# INSTRUCTIONS FOR THE TASK
Search the data below, and report every line in which "consumers" occurs.

# Saved entries
:::::

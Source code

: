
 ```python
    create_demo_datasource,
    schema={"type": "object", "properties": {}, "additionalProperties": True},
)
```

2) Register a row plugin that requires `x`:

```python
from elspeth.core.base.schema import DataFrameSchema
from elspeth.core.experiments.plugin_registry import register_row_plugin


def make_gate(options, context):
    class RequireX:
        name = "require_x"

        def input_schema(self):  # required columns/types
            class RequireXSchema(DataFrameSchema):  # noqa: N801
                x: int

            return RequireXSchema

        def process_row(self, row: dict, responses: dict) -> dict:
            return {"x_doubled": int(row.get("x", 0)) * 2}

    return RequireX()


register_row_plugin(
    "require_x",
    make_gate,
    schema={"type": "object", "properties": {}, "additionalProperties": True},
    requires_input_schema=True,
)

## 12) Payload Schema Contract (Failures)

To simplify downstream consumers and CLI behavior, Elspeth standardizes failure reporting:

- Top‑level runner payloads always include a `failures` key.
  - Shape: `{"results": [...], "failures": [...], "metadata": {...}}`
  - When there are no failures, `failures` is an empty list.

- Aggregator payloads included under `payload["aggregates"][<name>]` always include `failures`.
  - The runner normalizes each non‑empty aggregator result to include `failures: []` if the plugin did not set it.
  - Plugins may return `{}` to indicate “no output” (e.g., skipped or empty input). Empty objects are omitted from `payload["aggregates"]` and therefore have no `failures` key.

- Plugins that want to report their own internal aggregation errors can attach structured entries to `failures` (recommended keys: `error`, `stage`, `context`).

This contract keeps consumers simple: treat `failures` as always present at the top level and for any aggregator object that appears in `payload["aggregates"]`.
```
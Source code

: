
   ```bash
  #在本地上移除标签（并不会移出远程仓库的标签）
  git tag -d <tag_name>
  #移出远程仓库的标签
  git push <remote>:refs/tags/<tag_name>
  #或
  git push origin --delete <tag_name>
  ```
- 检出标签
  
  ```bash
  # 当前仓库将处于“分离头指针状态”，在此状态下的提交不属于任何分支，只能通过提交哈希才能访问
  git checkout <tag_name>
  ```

:::::

# FINISHED EXERCISE
To simplify downstream consumers and CLI behavior, Elspeth standardizes failure reporting:
This contract keeps consumers simple: treat `failures` as always present at the top level and for any aggregator object that appears in `payload["aggregates"]`.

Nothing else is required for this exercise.